_The problem_
Could you output the entries that follow exactly, omitting any pictures they contain?

_Data shown_

Start of Block

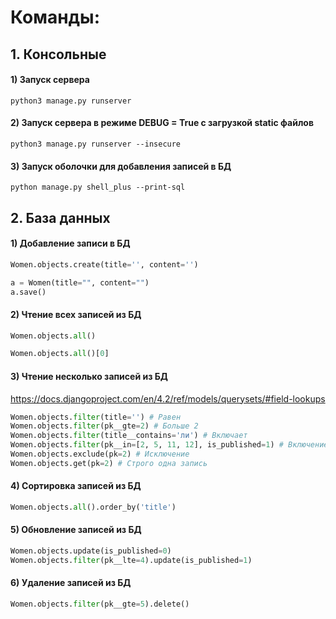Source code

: # Команды:

## 1. Консольные
#### 1) Запуск сервера
```Shell
python3 manage.py runserver
```
#### 2) Запуск сервера в режиме DEBUG = True с загрузкой static файлов
```Shell
python3 manage.py runserver --insecure
```
#### 3) Запуск оболочки для добавления записей в БД
```Shell
python manage.py shell_plus --print-sql
```

## 2. База данных
#### 1) Добавление записи в БД
```python
Women.objects.create(title='', content='')
```
```python
a = Women(title="", content="")
a.save()
```
#### 2) Чтение всех записей из БД
```python
Women.objects.all()
```
```python
Women.objects.all()[0]
```
#### 3) Чтение несколько записей из БД
https://docs.djangoproject.com/en/4.2/ref/models/querysets/#field-lookups
```python
Women.objects.filter(title='') # Равен
Women.objects.filter(pk__gte=2) # Больше 2
Women.objects.filter(title__contains='ли') # Включает
Women.objects.filter(pk__in=[2, 5, 11, 12], is_published=1) # Включение в
Women.objects.exclude(pk=2) # Исключение
Women.objects.get(pk=2) # Строго одна запись
```
#### 4) Сортировка записей из БД
```python
Women.objects.all().order_by('title')
```
#### 5) Обновление записей из БД
```python
Women.objects.update(is_published=0)
Women.objects.filter(pk__lte=4).update(is_published=1)
```
#### 6) Удаление записей из БД
```python
Women.objects.filter(pk__gte=5).delete()
```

End of Block

_Your response_
Source code

: # Команды:

## 1. Консольные
#### 1) Запуск сервера
```Shell
python3 manage.py runserver
```
#### 2) Запуск сервера в режиме DEBUG = True с загрузкой static файлов
```Shell
python3 manage.py runserver --insecure
```
#### 3) Запуск оболочки для добавления записей в БД
```Shell
python manage.py shell_plus --print-sql
```

## 2. База данных
#### 1) Добавление записи в БД
```python
Women.objects.create(title='', content='')
```
```python
a = Women(title="", content="")
a.save()
```
#### 2) Чтение всех записей из БД
```python
Women.objects.all()
```
```python
Women.objects.all()[0]
```
#### 3) Чтение несколько записей из БД
https://docs.djangoproject.com/en/4.2/ref/models/querysets/#field-lookups
```python
Women.objects.filter(title='') # Равен
Women.objects.filter(pk__gte=2) # Больше 2
Women.objects.filter(title__contains='ли') # Включает
Women.objects.filter(pk__in=[2, 5, 11, 12], is_published=1) # Включение в
Women.objects.exclude(pk=2) # Исключение
Women.objects.get(pk=2) # Строго одна запись
```
#### 4) Сортировка записей из БД
```python
Women.objects.all().order_by('title')
```
#### 5) Обновление записей из БД
```python
Women.objects.update(is_published=0)
Women.objects.filter(pk__lte=4).update(is_published=1)
```
#### 6) Удаление записей из БД
```python
Women.objects.filter(pk__gte=5).delete()
```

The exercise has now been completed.